Updated mobile health-application guidelines concerning privacy, security, operability, usability and content are expected to be released for public comment by Xcertia, a nonprofit founded by the AMA and other major players in health care and technology.

The AMA’s involvement with the Xcertia effort is an outgrowth of policy adopted in 2016 by the AMA House of Delegates on the integration of mHealth apps and devices into medical practice. HIMSS is one of the AMA’s partners in Xcertia’s effort to collaboratively develop mHealth-industry guidelines.
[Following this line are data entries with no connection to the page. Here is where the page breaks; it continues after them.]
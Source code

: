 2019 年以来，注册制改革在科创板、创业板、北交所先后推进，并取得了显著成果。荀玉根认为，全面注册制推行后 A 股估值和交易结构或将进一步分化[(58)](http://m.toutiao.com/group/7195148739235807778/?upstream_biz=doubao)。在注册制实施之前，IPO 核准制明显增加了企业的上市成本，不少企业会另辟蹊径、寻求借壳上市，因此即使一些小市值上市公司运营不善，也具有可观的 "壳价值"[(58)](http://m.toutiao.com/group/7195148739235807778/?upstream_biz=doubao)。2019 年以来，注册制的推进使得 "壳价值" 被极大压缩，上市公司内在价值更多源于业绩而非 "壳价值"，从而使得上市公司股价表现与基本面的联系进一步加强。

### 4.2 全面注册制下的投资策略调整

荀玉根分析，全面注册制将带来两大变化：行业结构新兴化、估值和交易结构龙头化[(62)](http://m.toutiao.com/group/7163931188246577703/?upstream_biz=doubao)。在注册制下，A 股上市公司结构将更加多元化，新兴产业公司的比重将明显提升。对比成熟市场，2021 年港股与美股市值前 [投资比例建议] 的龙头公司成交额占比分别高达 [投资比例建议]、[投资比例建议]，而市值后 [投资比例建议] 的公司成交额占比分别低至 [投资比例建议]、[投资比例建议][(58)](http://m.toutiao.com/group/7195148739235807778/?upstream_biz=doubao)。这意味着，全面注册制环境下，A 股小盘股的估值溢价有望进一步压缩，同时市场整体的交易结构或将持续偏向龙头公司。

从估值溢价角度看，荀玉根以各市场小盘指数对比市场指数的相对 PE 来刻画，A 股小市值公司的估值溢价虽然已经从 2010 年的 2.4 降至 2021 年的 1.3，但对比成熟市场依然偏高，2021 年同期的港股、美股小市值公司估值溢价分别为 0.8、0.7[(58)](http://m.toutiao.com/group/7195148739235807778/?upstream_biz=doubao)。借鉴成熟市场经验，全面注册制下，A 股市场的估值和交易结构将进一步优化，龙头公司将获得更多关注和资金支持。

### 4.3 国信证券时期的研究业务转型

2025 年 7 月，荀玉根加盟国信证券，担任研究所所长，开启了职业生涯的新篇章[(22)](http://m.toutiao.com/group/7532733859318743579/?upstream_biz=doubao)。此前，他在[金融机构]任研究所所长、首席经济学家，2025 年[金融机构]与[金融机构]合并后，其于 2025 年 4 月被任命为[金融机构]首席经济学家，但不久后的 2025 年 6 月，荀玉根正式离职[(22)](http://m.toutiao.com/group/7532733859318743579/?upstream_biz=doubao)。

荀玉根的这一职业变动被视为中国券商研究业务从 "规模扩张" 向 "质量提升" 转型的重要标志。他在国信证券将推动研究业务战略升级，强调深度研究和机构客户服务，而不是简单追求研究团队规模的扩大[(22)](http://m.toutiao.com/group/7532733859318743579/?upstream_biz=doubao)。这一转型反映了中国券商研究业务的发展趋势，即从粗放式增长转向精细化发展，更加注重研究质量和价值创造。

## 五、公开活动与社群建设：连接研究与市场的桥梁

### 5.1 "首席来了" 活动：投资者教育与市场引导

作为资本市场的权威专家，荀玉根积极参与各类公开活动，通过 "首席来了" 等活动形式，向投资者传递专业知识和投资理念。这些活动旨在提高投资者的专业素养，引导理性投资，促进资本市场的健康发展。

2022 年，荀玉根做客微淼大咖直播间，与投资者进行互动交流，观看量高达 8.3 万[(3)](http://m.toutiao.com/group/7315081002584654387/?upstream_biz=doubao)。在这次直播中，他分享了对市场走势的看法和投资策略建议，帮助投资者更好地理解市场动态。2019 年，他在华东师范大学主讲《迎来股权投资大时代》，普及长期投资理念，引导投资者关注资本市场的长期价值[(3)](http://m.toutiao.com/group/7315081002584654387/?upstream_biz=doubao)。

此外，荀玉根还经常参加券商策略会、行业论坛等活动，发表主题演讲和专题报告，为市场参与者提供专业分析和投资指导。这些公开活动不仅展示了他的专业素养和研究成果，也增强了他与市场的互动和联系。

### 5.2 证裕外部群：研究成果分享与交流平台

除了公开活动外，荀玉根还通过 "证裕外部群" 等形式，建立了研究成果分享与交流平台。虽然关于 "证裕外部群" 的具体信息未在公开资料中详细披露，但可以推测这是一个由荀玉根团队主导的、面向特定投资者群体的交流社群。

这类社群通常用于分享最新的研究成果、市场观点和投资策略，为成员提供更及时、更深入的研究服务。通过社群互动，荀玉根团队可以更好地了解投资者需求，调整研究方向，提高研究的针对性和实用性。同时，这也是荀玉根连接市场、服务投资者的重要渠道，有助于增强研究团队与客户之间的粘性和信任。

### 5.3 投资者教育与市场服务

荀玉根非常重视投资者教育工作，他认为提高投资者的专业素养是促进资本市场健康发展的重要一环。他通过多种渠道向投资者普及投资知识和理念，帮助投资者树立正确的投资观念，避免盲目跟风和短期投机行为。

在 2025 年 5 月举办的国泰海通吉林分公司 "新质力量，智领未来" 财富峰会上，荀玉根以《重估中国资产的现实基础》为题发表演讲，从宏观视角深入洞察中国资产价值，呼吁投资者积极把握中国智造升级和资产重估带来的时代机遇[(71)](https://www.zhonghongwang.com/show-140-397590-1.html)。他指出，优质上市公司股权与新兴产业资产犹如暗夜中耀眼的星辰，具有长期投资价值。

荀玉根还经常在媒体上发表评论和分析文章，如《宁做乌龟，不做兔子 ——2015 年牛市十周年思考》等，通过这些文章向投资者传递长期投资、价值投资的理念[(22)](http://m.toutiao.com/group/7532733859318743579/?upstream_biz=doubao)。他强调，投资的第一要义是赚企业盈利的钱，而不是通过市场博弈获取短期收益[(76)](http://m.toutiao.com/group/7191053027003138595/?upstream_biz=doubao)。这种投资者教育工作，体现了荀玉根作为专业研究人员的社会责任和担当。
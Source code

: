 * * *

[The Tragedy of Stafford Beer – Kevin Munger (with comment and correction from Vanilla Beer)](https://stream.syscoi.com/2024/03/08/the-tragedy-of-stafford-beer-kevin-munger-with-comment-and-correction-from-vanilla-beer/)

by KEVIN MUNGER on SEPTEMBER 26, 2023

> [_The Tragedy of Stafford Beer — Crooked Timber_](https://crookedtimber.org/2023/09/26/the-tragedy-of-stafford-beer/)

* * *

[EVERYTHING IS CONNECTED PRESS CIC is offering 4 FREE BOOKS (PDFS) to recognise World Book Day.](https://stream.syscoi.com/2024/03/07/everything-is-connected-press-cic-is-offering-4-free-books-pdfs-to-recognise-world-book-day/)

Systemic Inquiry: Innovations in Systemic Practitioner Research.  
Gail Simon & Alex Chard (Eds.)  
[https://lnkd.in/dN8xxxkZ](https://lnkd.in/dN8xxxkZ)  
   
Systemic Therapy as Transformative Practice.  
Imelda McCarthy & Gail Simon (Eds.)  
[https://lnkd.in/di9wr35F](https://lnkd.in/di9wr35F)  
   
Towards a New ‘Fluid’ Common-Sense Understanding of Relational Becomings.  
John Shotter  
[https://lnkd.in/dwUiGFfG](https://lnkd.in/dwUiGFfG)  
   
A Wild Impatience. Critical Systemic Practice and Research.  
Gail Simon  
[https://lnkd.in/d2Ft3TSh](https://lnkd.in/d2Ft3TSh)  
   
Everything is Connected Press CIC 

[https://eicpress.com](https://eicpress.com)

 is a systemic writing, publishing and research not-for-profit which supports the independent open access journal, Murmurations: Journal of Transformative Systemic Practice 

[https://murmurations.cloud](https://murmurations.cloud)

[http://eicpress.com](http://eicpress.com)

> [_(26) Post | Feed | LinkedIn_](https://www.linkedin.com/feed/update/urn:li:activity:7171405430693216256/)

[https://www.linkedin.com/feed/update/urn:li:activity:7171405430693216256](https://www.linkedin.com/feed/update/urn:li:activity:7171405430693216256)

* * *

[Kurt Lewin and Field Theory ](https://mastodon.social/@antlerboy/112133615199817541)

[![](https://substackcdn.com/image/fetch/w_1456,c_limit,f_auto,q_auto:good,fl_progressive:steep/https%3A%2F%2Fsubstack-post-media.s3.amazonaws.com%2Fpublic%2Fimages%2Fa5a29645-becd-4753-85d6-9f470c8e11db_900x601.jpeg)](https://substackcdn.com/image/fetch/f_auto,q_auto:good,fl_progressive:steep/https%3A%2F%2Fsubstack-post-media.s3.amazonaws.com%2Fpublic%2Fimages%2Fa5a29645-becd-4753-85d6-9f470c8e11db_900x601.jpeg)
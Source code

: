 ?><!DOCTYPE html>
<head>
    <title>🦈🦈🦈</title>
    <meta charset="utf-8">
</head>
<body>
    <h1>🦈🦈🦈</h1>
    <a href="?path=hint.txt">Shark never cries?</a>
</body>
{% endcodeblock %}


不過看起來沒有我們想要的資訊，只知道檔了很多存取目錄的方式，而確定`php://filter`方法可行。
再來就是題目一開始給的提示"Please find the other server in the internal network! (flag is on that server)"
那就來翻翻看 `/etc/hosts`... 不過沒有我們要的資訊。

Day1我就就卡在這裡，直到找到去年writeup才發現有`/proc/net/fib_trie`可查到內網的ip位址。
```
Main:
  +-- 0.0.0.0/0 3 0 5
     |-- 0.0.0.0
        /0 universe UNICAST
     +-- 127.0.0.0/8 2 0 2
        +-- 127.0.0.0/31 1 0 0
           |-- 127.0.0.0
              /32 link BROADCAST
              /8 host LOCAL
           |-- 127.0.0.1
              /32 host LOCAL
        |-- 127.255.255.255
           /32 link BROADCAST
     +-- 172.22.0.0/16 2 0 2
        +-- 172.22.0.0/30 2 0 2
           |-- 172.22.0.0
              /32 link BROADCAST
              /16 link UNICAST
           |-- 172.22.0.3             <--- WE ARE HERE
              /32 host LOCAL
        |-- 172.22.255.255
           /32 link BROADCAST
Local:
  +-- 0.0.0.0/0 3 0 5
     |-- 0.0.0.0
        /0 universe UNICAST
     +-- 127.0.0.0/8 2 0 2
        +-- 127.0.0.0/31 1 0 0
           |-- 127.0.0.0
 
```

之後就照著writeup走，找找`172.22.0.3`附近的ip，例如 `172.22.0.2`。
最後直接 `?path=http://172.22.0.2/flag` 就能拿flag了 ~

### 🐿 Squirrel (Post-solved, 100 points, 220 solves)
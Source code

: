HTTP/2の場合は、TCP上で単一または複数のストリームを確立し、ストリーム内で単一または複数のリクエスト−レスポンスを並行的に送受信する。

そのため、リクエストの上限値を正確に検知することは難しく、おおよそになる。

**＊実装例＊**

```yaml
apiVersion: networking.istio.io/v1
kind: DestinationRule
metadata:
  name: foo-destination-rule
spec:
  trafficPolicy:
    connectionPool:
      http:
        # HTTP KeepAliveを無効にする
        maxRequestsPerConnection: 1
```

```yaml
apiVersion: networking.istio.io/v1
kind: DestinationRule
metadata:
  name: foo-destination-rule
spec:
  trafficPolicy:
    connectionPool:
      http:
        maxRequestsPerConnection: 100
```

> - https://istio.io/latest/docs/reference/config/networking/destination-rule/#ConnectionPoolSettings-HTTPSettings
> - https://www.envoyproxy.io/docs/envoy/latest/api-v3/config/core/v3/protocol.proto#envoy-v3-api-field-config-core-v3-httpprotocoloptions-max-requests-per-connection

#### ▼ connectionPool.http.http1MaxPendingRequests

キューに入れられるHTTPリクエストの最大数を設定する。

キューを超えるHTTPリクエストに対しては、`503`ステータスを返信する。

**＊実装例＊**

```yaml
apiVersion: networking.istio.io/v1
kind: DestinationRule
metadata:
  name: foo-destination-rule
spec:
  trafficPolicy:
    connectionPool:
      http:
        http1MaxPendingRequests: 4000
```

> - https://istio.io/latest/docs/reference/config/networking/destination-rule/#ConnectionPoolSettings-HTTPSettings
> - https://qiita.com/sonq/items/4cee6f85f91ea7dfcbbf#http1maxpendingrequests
The American Heart Association and digital health nonprofit DHX Group are also partners.

Xcertia is also part of the AMA’s effort to flip the traditional model of innovation by incorporating patient and physician perspectives and needs more deeply in the early stages of design.  

To advance this goal, the AMA launched Health 2047, a Silicon Valley enterprise that works toward “getting health care technology right.” So far, it has launched two entities: Akiri, which is working to solve issues of data liquidity, and First Mile Care, which is working to help physicians connect their patients to local lifestyle-change programs that have been proven to lower the risk of prediabetes progressing to type 2 diabetes. 

Similarly, Kate Kirley, MD, a family physician and director of chronic disease prevention at the AMA, and Mamta Gakhar, director of healthcare integration at YMCA of the USA, will present their findings looking at how best to facilitate communication and data flow between physicians and YMCA-run lifestyle-change programs. 

Their presentation, entitled “Bidirectional eReferrals Between Health Systems and YMCAs,” answers the question “Will it work for my practice?”  

That key question is one of four the AMA developed with physician input to guide partnerships, policies and involvement with digital health products. The others are: Does it work? Will I be liable? Will I be reimbursed? 

Paul H. Westfall, will be answering the question on liability and explaining physicians’ risk in a presentation entitled “Applying the Fraud and Abuse Laws in Digital Health.” 

“I'll discuss how using digital health technologies may make you vulnerable to violating the False Claims Act, anti-kickback statute, Stark law, and civil monetary penalties—also, the perception that digital health is worse than traditional health may cause payers to have less of a desire to reimburse for digital health modalities,” Westfall said. 

A presentation on “Leveraging Technology to Improve Prior Authorization” will be given by Heather McComas, PharmD, director of AMA administrative simplifications initiatives, and Tyler Scheid, AMA senior policy analyst.